Le constat reste le même chez sa voisine Bineta Lam, vendeuse de cadeaux elle aussi. « C’est difficile, on peine vraiment à écouler nos produits. Je vends tous genres de cadeaux mais ça bouge pas. On dirait que les gens n’achètent plus de cadeaux comme ça se faisait avant. Peut-être que la vie est devenue si chère que les gens se soucient de quoi manger d’abord, au lieu de s’adonner à l’achat des cadeaux », dit-elle. 
Contrairement à ces deux femmes, Serigne Cheikh Guèye, lui, accueille des clients. Devant sa belle exposition de jouets se trouvent 5 clients qui marchandent. Son business marche à merveille en ce moment.
« Pour certains ça ne bouge pas mais chez moi, ça marche. Je remercie le bon Dieu. Malgré tout, j’accueille des clients. Le seul problème est que j’ai acheté les marchandises très chères. Pour revendre ça, je suis obligé d’augmenter le prix pour m’en sortir.
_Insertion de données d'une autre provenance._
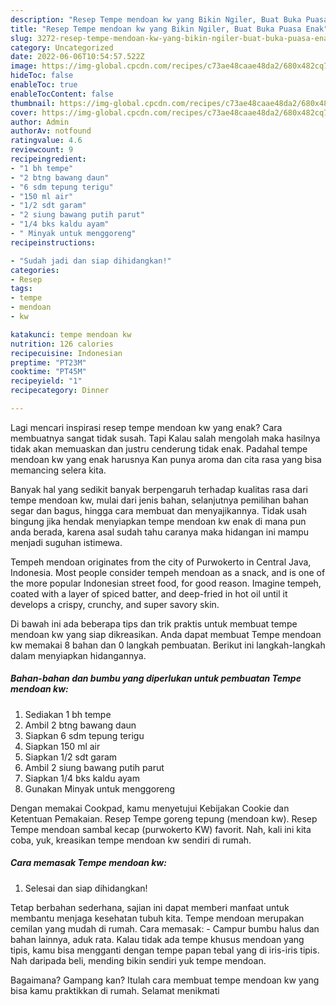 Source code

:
 ```yaml
---
description: "Resep Tempe mendoan kw yang Bikin Ngiler, Buat Buka Puasa Enak"
title: "Resep Tempe mendoan kw yang Bikin Ngiler, Buat Buka Puasa Enak"
slug: 3272-resep-tempe-mendoan-kw-yang-bikin-ngiler-buat-buka-puasa-enak
category: Uncategorized
date: 2022-06-06T10:54:57.522Z
image: https://img-global.cpcdn.com/recipes/c73ae48caae48da2/680x482cq70/tempe-mendoan-kw-foto-resep-utama.jpg
hideToc: false
enableToc: true
enableTocContent: false
thumbnail: https://img-global.cpcdn.com/recipes/c73ae48caae48da2/680x482cq70/tempe-mendoan-kw-foto-resep-utama.jpg
cover: https://img-global.cpcdn.com/recipes/c73ae48caae48da2/680x482cq70/tempe-mendoan-kw-foto-resep-utama.jpg
author: Admin
authorAv: notfound
ratingvalue: 4.6
reviewcount: 9
recipeingredient:
- "1 bh tempe"
- "2 btng bawang daun"
- "6 sdm tepung terigu"
- "150 ml air"
- "1/2 sdt garam"
- "2 siung bawang putih parut"
- "1/4 bks kaldu ayam"
- " Minyak untuk menggoreng"
recipeinstructions:

- "Sudah jadi dan siap dihidangkan!"
categories:
- Resep
tags:
- tempe
- mendoan
- kw

katakunci: tempe mendoan kw 
nutrition: 126 calories
recipecuisine: Indonesian
preptime: "PT23M"
cooktime: "PT45M"
recipeyield: "1"
recipecategory: Dinner

---
```



Lagi mencari inspirasi resep tempe mendoan kw yang enak? Cara membuatnya sangat tidak susah. Tapi Kalau salah mengolah maka hasilnya tidak akan memuaskan dan justru cenderung tidak enak. Padahal tempe mendoan kw yang enak harusnya Kan punya aroma dan cita rasa yang bisa memancing selera kita.


Banyak hal yang sedikit banyak berpengaruh terhadap kualitas rasa dari tempe mendoan kw, mulai dari jenis bahan, selanjutnya pemilihan bahan segar dan bagus, hingga cara membuat dan menyajikannya. Tidak usah bingung jika hendak menyiapkan tempe mendoan kw enak di mana pun anda berada, karena asal sudah tahu caranya maka hidangan ini mampu menjadi suguhan istimewa.

Tempeh mendoan originates from the city of Purwokerto in Central Java, Indonesia. Most people consider tempeh mendoan as a snack, and is one of the more popular Indonesian street food, for good reason. Imagine tempeh, coated with a layer of spiced batter, and deep-fried in hot oil until it develops a crispy, crunchy, and super savory skin.


Di bawah ini ada beberapa tips dan trik praktis untuk membuat tempe mendoan kw yang siap dikreasikan. Anda dapat membuat Tempe mendoan kw memakai 8 bahan dan 0 langkah pembuatan. Berikut ini langkah-langkah dalam menyiapkan hidangannya.

<!--inarticleads1-->

##### Bahan-bahan dan bumbu yang diperlukan untuk pembuatan Tempe mendoan kw:

1. Sediakan 1 bh tempe
1. Ambil 2 btng bawang daun
1. Siapkan 6 sdm tepung terigu
1. Siapkan 150 ml air
1. Siapkan 1/2 sdt garam
1. Ambil 2 siung bawang putih parut
1. Siapkan 1/4 bks kaldu ayam
1. Gunakan  Minyak untuk menggoreng


Dengan memakai Cookpad, kamu menyetujui Kebijakan Cookie dan Ketentuan Pemakaian. Resep Tempe goreng tepung (mendoan kw). Resep Tempe mendoan sambal kecap (purwokerto KW) favorit. Nah, kali ini kita coba, yuk, kreasikan tempe mendoan kw sendiri di rumah. 

<!--inarticleads2-->

##### Cara memasak Tempe mendoan kw:


1. Selesai dan siap dihidangkan!

Tetap berbahan sederhana, sajian ini dapat memberi manfaat untuk membantu menjaga kesehatan tubuh kita. Tempe mendoan merupakan cemilan yang mudah di rumah. Cara memasak: - Campur bumbu halus dan bahan lainnya, aduk rata. Kalau tidak ada tempe khusus mendoan yang tipis, kamu bisa mengganti dengan tempe papan tebal yang di iris-iris tipis. Nah daripada beli, mending bikin sendiri yuk tempe mendoan. 

Bagaimana? Gampang kan? Itulah cara membuat tempe mendoan kw yang bisa kamu praktikkan di rumah. Selamat menikmati
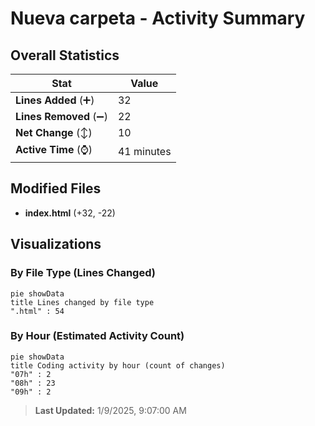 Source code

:# Nueva carpeta - Activity Summary 

## Overall Statistics

| Stat                   | Value                                                             |
| ---------------------- | ----------------------------------------------------------------- |
| **Lines Added** (➕)   | 32                                          |
| **Lines Removed** (➖) | 22                                        |
| **Net Change** (↕)    | 10                |
| **Active Time** (⌚)   | 41 minutes |


## Modified Files
- **index.html** (+32, -22)

## Visualizations

### By File Type (Lines Changed)

```mermaid
pie showData
title Lines changed by file type
".html" : 54
```

### By Hour (Estimated Activity Count)

```mermaid
pie showData
title Coding activity by hour (count of changes)
"07h" : 2
"08h" : 23
"09h" : 2
```


> **Last Updated:** 1/9/2025, 9:07:00 AM
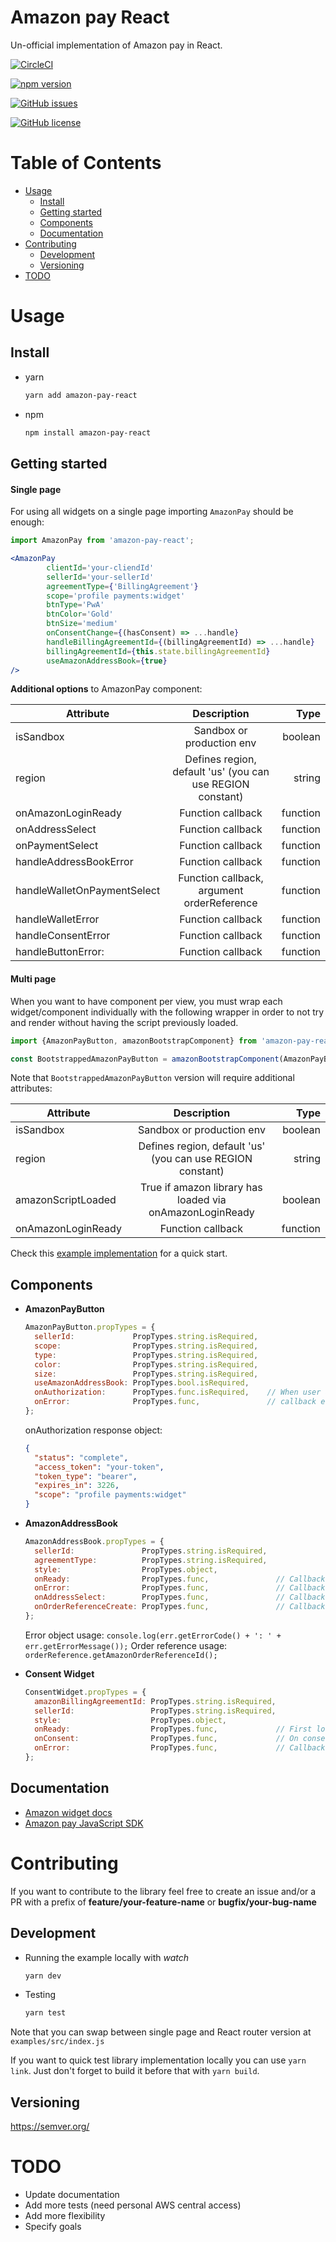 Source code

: # Amazon pay React

Un-official implementation of Amazon pay in React.

[![CircleCI](https://circleci.com/gh/doppelganger113/amazon-pay-react/tree/master.svg?style=svg)](https://circleci.com/gh/doppelganger113/amazon-pay-react/tree/master)

[![npm version](https://badge.fury.io/js/amazon-pay-react.svg)](https://badge.fury.io/js/amazon-pay-react)

[![GitHub issues](https://img.shields.io/github/issues/doppelganger113/amazon-pay-react.svg)](https://github.com/doppelganger113/amazon-pay-react/issues)

[![GitHub license](https://img.shields.io/github/license/doppelganger113/amazon-pay-react.svg)](https://github.com/doppelganger113/amazon-pay-react/blob/master/LICENSE)


Table of Contents
=================

* [Usage](#usage)
    * [Install](#install)
    * [Getting started](#getting-started)
    * [Components](#components)
    * [Documentation](#documentation)
* [Contributing](#contributing)
    * [Development](#development)
    * [Versioning](#versioning)
* [TODO](#todo)


Usage
======
Install
--------
 - yarn
    ```bash
    yarn add amazon-pay-react
    ```
 - npm
    ```bash
    npm install amazon-pay-react
    ```
    
Getting started
----------------

#### Single page 
  For using all widgets on a single page importing `AmazonPay` should be enough:
```jsx
import AmazonPay from 'amazon-pay-react';

<AmazonPay
        clientId='your-cliendId'
        sellerId='your-sellerId'
        agreementType={'BillingAgreement'}
        scope='profile payments:widget'
        btnType='PwA'
        btnColor='Gold'
        btnSize='medium'
        onConsentChange={(hasConsent) => ...handle}
        handleBillingAgreementId={(billingAgreementId) => ...handle}
        billingAgreementId={this.state.billingAgreementId}
        useAmazonAddressBook={true}
/>
```
  **Additional options** to AmazonPay component:
  
  | Attribute                   | Description                                                   | Type     |
  | --------------------------- |:-------------------------------------------------------------:| --------:|
  | isSandbox                   | Sandbox or production env                                     | boolean  |
  | region                      | Defines region, default 'us' (you can use REGION constant)    | string   |
  | onAmazonLoginReady          | Function callback                                             | function |
  | onAddressSelect             | Function callback                                             | function |
  | onPaymentSelect             | Function callback                                             | function |
  | handleAddressBookError      | Function callback                                             | function |
  | handleWalletOnPaymentSelect | Function callback, argument orderReference                    | function |
  | handleWalletError           | Function callback                                             | function |
  | handleConsentError          | Function callback                                             | function |
  | handleButtonError:          | Function callback                                             | function |


#### Multi page
  When you want to have component per view, you must wrap each widget/component individually with
the following wrapper in order to not try and render without having the script previously loaded.
```jsx
import {AmazonPayButton, amazonBootstrapComponent} from 'amazon-pay-react';

const BootstrappedAmazonPayButton = amazonBootstrapComponent(AmazonPayButton);
```
Note that `BootstrappedAmazonPayButton` version will require additional attributes:

| Attribute                   | Description                                                | Type     |
| --------------------------- |:----------------------------------------------------------:| --------:|
| isSandbox                   | Sandbox or production env                                  | boolean  |
| region                      | Defines region, default 'us' (you can use REGION constant) | string   |
| amazonScriptLoaded          | True if amazon library has loaded via onAmazonLoginReady   | boolean  |
| onAmazonLoginReady          | Function callback                                          | function |

Check this [example implementation](examples/src/index.js) for a quick start.

Components
-----------

 - **AmazonPayButton**

    ```jsx
    AmazonPayButton.propTypes = {
      sellerId:             PropTypes.string.isRequired,
      scope:                PropTypes.string.isRequired,
      type:                 PropTypes.string.isRequired,
      color:                PropTypes.string.isRequired,
      size:                 PropTypes.string.isRequired,
      useAmazonAddressBook: PropTypes.bool.isRequired,
      onAuthorization:      PropTypes.func.isRequired,    // When user authorizes, callback with response object
      onError:              PropTypes.func,               // callback err object
    };
    ```
    onAuthorization response object:
      ```json
      {
        "status": "complete",
        "access_token": "your-token",
        "token_type": "bearer",
        "expires_in": 3226,
        "scope": "profile payments:widget"
      }
      ```
    
    
  - **AmazonAddressBook**
  
    ```jsx
    AmazonAddressBook.propTypes = {
      sellerId:               PropTypes.string.isRequired,
      agreementType:          PropTypes.string.isRequired,
      style:                  PropTypes.object,
      onReady:                PropTypes.func,               // Callback that provides orderReference
      onError:                PropTypes.func,               // Callback that provides err object
      onAddressSelect:        PropTypes.func,               // Callback that provides orderReference
      onOrderReferenceCreate: PropTypes.func,               // Callback that provides orderReference
    };
    ```
    Error object usage: `console.log(err.getErrorCode() + ': ' + err.getErrorMessage());`
    Order reference usage: `orderReference.getAmazonOrderReferenceId();`
  
  - **Consent Widget**
  
    ```jsx
    ConsentWidget.propTypes = {
      amazonBillingAgreementId: PropTypes.string.isRequired,
      sellerId:                 PropTypes.string.isRequired,
      style:                    PropTypes.object,
      onReady:                  PropTypes.func,             // First load callback that provides hasConsent (true|false)
      onConsent:                PropTypes.func,             // On consent change, callback that provides hasConsent status
      onError:                  PropTypes.func,             // Callback that provides error object
    };
    ```

Documentation
--------------
  - [Amazon widget docs](https://pay.amazon.com/es/developer/documentation/lpwa/201952050)
  - [Amazon pay JavaScript SDK](https://developer.amazon.com/docs/login-with-amazon/javascript-sdk-reference.html#authorize)

Contributing
=============
If you want to contribute to the library feel free to create an issue and/or a PR
with a prefix of **feature/your-feature-name** or **bugfix/your-bug-name** 

Development
-----------

- Running the example locally with _watch_
    ```bash
    yarn dev
    ```
- Testing
    ```bash
    yarn test
    ```

Note that you can swap between single page and React router version at `examples/src/index.js`

If you want to quick test library implementation locally you can use `yarn link`.
Just don't forget to build it before that with `yarn build`.

Versioning
-----------
https://semver.org/

TODO
=====
 - Update documentation
 - Add more tests (need personal AWS central access)
 - Add more flexibility
 - Specify goals

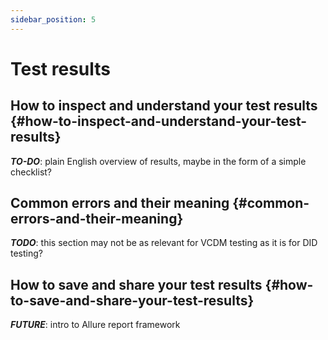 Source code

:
 ```yaml
---
sidebar_position: 5
---
```


# Test results

## How to inspect and understand your test results {#how-to-inspect-and-understand-your-test-results}

**_TO-DO_**: plain English overview of results, maybe in the form of a simple checklist?

## Common errors and their meaning {#common-errors-and-their-meaning}

**_TODO_**: this section may not be as relevant for VCDM testing as it is for DID testing?

## How to save and share your test results {#how-to-save-and-share-your-test-results}

**_FUTURE_**: intro to Allure report framework
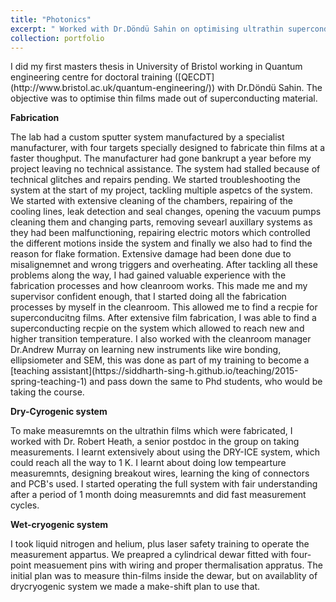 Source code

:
 ```yaml
---
title: "Photonics"
excerpt: " Worked with Dr.Döndü Sahin‬ on optimising ultrathin superconducting films in University of Bristol.<br/><img src='/images/3.jpg' style='width:510px;height:350px;'>"
collection: portfolio
---
```

<p>I did my first masters thesis in University of Bristol working in Quantum engineering centre for doctoral training ([QECDT](http://www.bristol.ac.uk/quantum-engineering/)) with Dr.Döndü Sahin. The objective was to optimise thin films made out of superconducting material.</p>

 <b> Fabrication </b>
 <p>The lab had a custom sputter system manufactured by a specialist manufacturer, with four targets specially designed to fabricate thin films at a faster thoughput. The manufacturer had gone bankrupt a year before my project leaving no technical assistance. The system had stalled because of technical glitches and repairs pending. We started troubleshooting the system at the start of my project, tackling multiple aspetcs of the system. We started with extensive cleaning of the chambers, repairing of the cooling lines, leak detection and seal changes, 
opening the vacuum pumps cleaning them and changing parts, removing sevearl auxillary systems as they had been malfunctioning, repairing electric motors which controlled the different motions inside the system and finally we also had to find the reason for flake formation. Extensive damage had been done due to misalignemnet and wrong triggers and overheating. After tackling all these problems along the way, I had gained valuable experience with the fabrication processes and how cleanroom works. This made me and my supervisor confident enough, that I started doing all the fabrication processes by myself in the cleanroom. This allowed me to find a recpie for superconducitng films. After extensive film fabrication, I was able to find a superconducting recpie on the system which allowed to reach new and higher transition temperature. I also worked with the cleanroom manager Dr.Andrew Murray on learning new instruments like wire bonding, ellipsiometer and SEM, this was done as part of my training to become a [teaching assistant](https://siddharth-sing-h.github.io/teaching/2015-spring-teaching-1) and pass down the same to Phd students, who would be taking the course. 
</p>
<b>Dry-Cyrogenic system</b>
<p> To make measuremnts on the ultrathin films which were fabricated, I worked with Dr. Robert Heath, a senior postdoc in the group on taking measurements. I learnt extensively about using the DRY-ICE system, which could reach all the way to 1 K. I learnt about doing low tempearture measuremnts, designing breakout wires, learning the king of connectors and PCB's used. I started operating the full system with fair understanding after a period of 1 month doing measuremnts and did fast measurement cycles.   </p>

<b>Wet-cryogenic system</b>
<p>I took liquid nitrogen and helium, plus laser safety training to operate the measurement appartus. We preapred a cylindrical dewar fitted with four-point measuement pins with wiring and proper thermalisation appratus. The initial plan was to measure thin-films inside the dewar, but on availablity of drycryogenic system we made a make-shift plan to use that. </p>

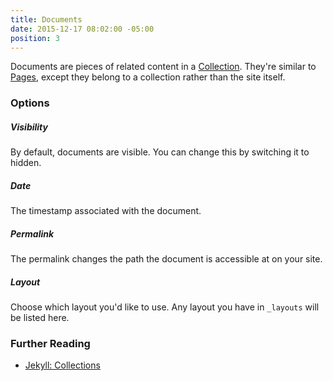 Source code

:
 ```yaml
---
title: Documents
date: 2015-12-17 08:02:00 -05:00
position: 3
---
```


Documents are pieces of related content in a [Collection](/content/collections/). They're similar to [Pages](/content/pages/), except they belong to a collection rather than the site itself.

### Options

##### Visibility

By default, documents are visible. You can change this by switching it to hidden.

##### Date

The timestamp associated with the document.

##### Permalink

The permalink changes the path the document is accessible at on your site.

##### Layout

Choose which layout you'd like to use. Any layout you have in `_layouts` will be listed here.

### Further Reading

- [Jekyll: Collections](http://jekyllrb.com/docs/collections/)
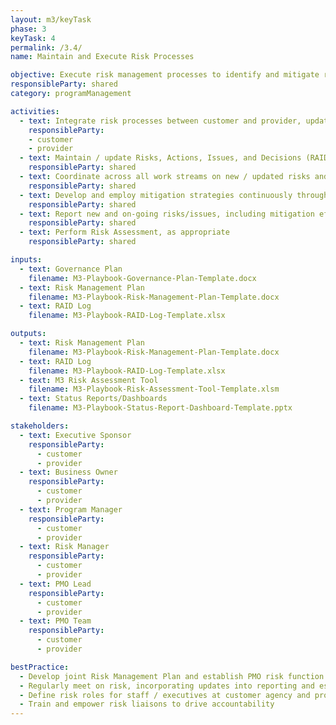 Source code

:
 ```yaml
---
layout: m3/keyTask
phase: 3
keyTask: 4
permalink: /3.4/
name: Maintain and Execute Risk Processes

objective: Execute risk management processes to identify and mitigate risks / issues throughout the implementation.
responsibleParty: shared
category: programManagement

activities:
  - text: Integrate risk processes between customer and provider, updating Risk Management Plan
    responsibleParty:
    - customer
    - provider
  - text: Maintain / update Risks, Actions, Issues, and Decisions (RAID) Log
    responsibleParty: shared
  - text: Coordinate across all work streams on new / updated risks and status of implementation efforts (~every 2 weeks)
    responsibleParty: shared
  - text: Develop and employ mitigation strategies continuously throughout Phase 3
    responsibleParty: shared
  - text: Report new and on-going risks/issues, including mitigation efforts in meetings with decision-makers thru Status Reports/Dashboards
    responsibleParty: shared
  - text: Perform Risk Assessment, as appropriate
    responsibleParty: shared

inputs:
  - text: Governance Plan
    filename: M3-Playbook-Governance-Plan-Template.docx
  - text: Risk Management Plan
    filename: M3-Playbook-Risk-Management-Plan-Template.docx
  - text: RAID Log 
    filename: M3-Playbook-RAID-Log-Template.xlsx

outputs:
  - text: Risk Management Plan
    filename: M3-Playbook-Risk-Management-Plan-Template.docx
  - text: RAID Log 
    filename: M3-Playbook-RAID-Log-Template.xlsx
  - text: M3 Risk Assessment Tool
    filename: M3-Playbook-Risk-Assessment-Tool-Template.xlsm
  - text: Status Reports/Dashboards
    filename: M3-Playbook-Status-Report-Dashboard-Template.pptx

stakeholders:
  - text: Executive Sponsor
    responsibleParty:
      - customer
      - provider
  - text: Business Owner
    responsibleParty:
      - customer
      - provider
  - text: Program Manager
    responsibleParty:
      - customer
      - provider
  - text: Risk Manager
    responsibleParty:
      - customer
      - provider
  - text: PMO Lead
    responsibleParty:
      - customer
      - provider
  - text: PMO Team
    responsibleParty:
      - customer
      - provider

bestPractice:
  - Develop joint Risk Management Plan and establish PMO risk function before transition to coordinate risk management efforts
  - Regularly meet on risk, incorporating updates into reporting and escalation; document in RAID Log to facilitate communication
  - Define risk roles for staff / executives at customer agency and provider; train teams on risk identification and mitigation
  - Train and empower risk liaisons to drive accountability
---
```

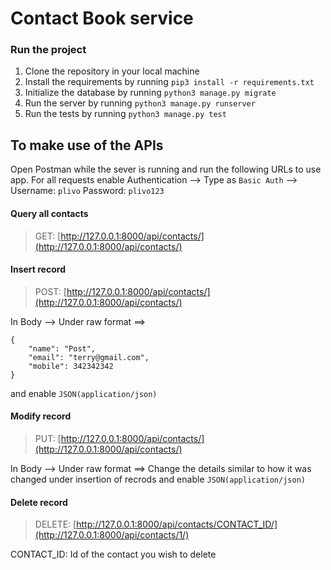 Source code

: # Contact Book service

### Run the project 
1. Clone the repository in your local machine
2. Install the requirements by running `pip3 install -r requirements.txt`
3. Initialize the database by running `python3 manage.py migrate`
4. Run the server by running `python3 manage.py runserver`
5. Run the tests by running `python3 manage.py test`


## To make use of the APIs
Open Postman while the sever is running and run the following URLs to use app.
For all requests enable Authentication --> Type as `Basic Auth` --> Username: `plivo` Password: `plivo123`

#### Query all contacts 
> GET: [http://127.0.0.1:8000/api/contacts/](http://127.0.0.1:8000/api/contacts/)


#### Insert record
> POST: [http://127.0.0.1:8000/api/contacts/](http://127.0.0.1:8000/api/contacts/)

In Body --> Under raw format ==> 
```
{
	"name": "Post",
	"email": "terry@gmail.com",
	"mobile": 342342342
}
```
and enable `JSON(application/json)`

#### Modify record
> PUT: [http://127.0.0.1:8000/api/contacts/](http://127.0.0.1:8000/api/contacts/)

In Body --> Under raw format ==> Change the details similar to how it was changed under insertion of recrods
and enable `JSON(application/json)`

#### Delete record
> DELETE: [http://127.0.0.1:8000/api/contacts/CONTACT_ID/](http://127.0.0.1:8000/api/contacts/1/)

CONTACT_ID: Id of the contact you wish to delete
Ce que certains clients ne comprennent pas, ils pensent que c’est nous qui augmentons les prix, mais tel n’est pas le cas. Ça vient de ceux qui nous vendent les produits. On n’y peut rien », explique-t-il.
Sur place, Madame Fall, une des clientes venue pour acheter des cadeaux à ses enfants trouve que les prix sont abordables.  » Pourtant les prix sont abordables. Tant qu’on peut marchander les prix, ça va. En plus c’est pas des prix fixes. Chacun peut venir acheter par rapport à son pouvoir d’achat. Mais malheureusement, il n’y a pas assez d’argent. Beaucoup de parents veulent acheter des cadeaux de fin d’année à leurs enfants mais c’est difficile », rétorque-t-elle.A quelque mètres de-là, Monsieur Ndiaye, accompagnés de ses trois enfants ne partage pas l’avis de Madame Fall qui juge les prix abordables. Trouvé en pleine discussion avec le vendeur, le monsieur marchande trois jouets qu’il veut offrir à ses enfants qui ont tous obtenu de très bonnes notes à l’école, mais le prix le retient encore sur place.
« Je suis venu acheter des cadeaux pour récompenser mes enfants, mais là, je peine encore à avoir ce qu’ils veulent. Les jouets sont intouchables à cause de la cherté des prix. Je marchande les prix d’un ordinateur, d’une poupée et d’une voiture pour mes enfants mais c’est très cher. On n’a toujours pas trouvé un terrain d’entente sur les prix. Il faut que les vendeurs nous aident aussi parce que les enfants nous exigent des cadeaux de fin d’année, il n’y a pas assez d’argent et c’est très difficile par exemple chez les parents qui ont, trois à quatre enfants. Il faut qu’ils nous comprennent sur ce point », lance-t-il.
Cette année, le business des vendeurs de cadeaux de Noël a été fortement perturbé par une crise économique sans précédent, accentuée par le Covid-19. Faute de moyens, les parents peinent à satisfaire leurs enfants. De l’autre côté également, les vendeurs se plaignent de la cherté des marchandises.